Jump Tomorrow is a 2001 British independent romantic comedy film written and directed by Joel Hopkins, starring Tunde Adebimpe, Hippolyte Girardot, and Natalia Verbeke. It concerns George (Adebimpe), a shy, bespectacled man who is about to marry a fellow Nigerian American woman named Sophie Ochenado, played by Abiola Abrams, when he falls for a Spanish woman. It is based on a short film called Jorge.

== Plot ==
Three days before his wedding, George meets two intriguing people: Alicia (Verbeke), a Spanish woman who invites him to a party that night, and Gerard (Girardot), an unlucky-in-love Frenchman who has just been turned down for a marriage proposal. To cheer him up, George takes him to Alicia's party. There, George finds himself attracted to Alicia, but she is already dating a British professor, Nathan. A drunk Gerard goes to the roof and attempts suicide, but George talks him out of it by telling him to "jump tomorrow."
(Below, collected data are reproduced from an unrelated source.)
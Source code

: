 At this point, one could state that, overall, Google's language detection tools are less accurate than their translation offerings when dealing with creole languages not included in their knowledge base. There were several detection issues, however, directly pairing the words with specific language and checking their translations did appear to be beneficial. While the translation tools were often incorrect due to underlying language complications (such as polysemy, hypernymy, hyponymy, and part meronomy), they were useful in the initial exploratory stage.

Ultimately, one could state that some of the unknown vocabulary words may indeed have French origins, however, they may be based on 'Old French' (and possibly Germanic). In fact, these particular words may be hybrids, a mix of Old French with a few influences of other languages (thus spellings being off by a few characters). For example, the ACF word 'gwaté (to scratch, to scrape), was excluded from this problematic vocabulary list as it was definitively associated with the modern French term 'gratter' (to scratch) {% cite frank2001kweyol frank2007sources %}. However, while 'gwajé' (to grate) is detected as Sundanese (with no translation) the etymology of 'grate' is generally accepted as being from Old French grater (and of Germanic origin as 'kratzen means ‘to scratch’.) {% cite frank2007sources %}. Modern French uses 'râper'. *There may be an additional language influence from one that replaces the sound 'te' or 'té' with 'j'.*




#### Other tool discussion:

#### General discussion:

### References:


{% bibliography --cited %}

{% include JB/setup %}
Out of gratitude, Gerard offers to drive George to his wedding. On the road, George buys an audiocassette to learn Spanish and secretly fantasizes about Alicia. The movie spoofs Spanish soap operas in fantasy sequences where George imagines himself and Alicia as characters on the show. The compassionate Gerard figures out that George is not in love with his fiancée, a childhood friend whom his family has always expected him to marry. George is a passive individual who does not seem troubled by the idea of marrying someone he does not love.

George spots Alicia and her boyfriend at a gas station, and Gerard talks George into following them. They all end up at a hotel with a love motif and a variety of strange furniture, including a bathtub in the form of a giant champagne glass. Gerard advises George to gain Alicia's attention by making her jealous. A reluctant George ends up inviting to his room a saleswoman who calls herself "Heather Leather." But he doesn't know that she's allergic to cologne, and disaster ensues. He never crosses paths with Alicia, whose boyfriend gives her an engagement ring made of bone. The next day, George wants to resume his journey alone. But Gerard gives a heartfelt speech about love, and he convinces George to stick with him.

Alicia and her fiancé hitch a ride with George and Gerard, thinking their sudden appearance a coincidence. Alicia's fiancé Nathan practices tai chi in the rain and argues with Gerard about whether the French language is obsolete. Meanwhile, Alicia and George find themselves falling for each other. When they arrive at the home of Alicia's family, who are meeting Alicia's fiancé for the first time, George wants to leave. But Gerard convinces him to stick around for the night, telling him to "jump tomorrow."

Alicia's fiancé ends up in bed the whole time after Alicia's uncle, a deaf-mute, offers him a spicy dish his stomach can't handle. The uncle takes a liking to George and teaches him a Spanish dance. Gerard finds himself attracted to Alicia's mother, a widow. They all enjoy the party that night, and George gets a chance to make his move, but he is too shy to proceed. Gerard spends the night with Alicia's mother, but in the morning she rebuffs him for moving too fast with their relationship.

Gerard and George leave for the wedding. After dropping off George, Gerard heads towards Niagara Falls, where he again considers suicide until a boy standing there tells him that he gets his best ideas when he is by himself. At the ceremony, George declares "I am Jorge" (the Spanish form of George) and calls the wedding off. He and his fiancée Sophie agree that their intended marriage was for convenience and not an ideal match. Gerard and George catch up to Alicia and her fiancé at the border of Canada, and George finally expresses his love for her.

==Reception==
David Rooney of Variety called it "a promising debut from a filmmaker with a strongly developed visual sense and a solid grasp of character-driven comedy".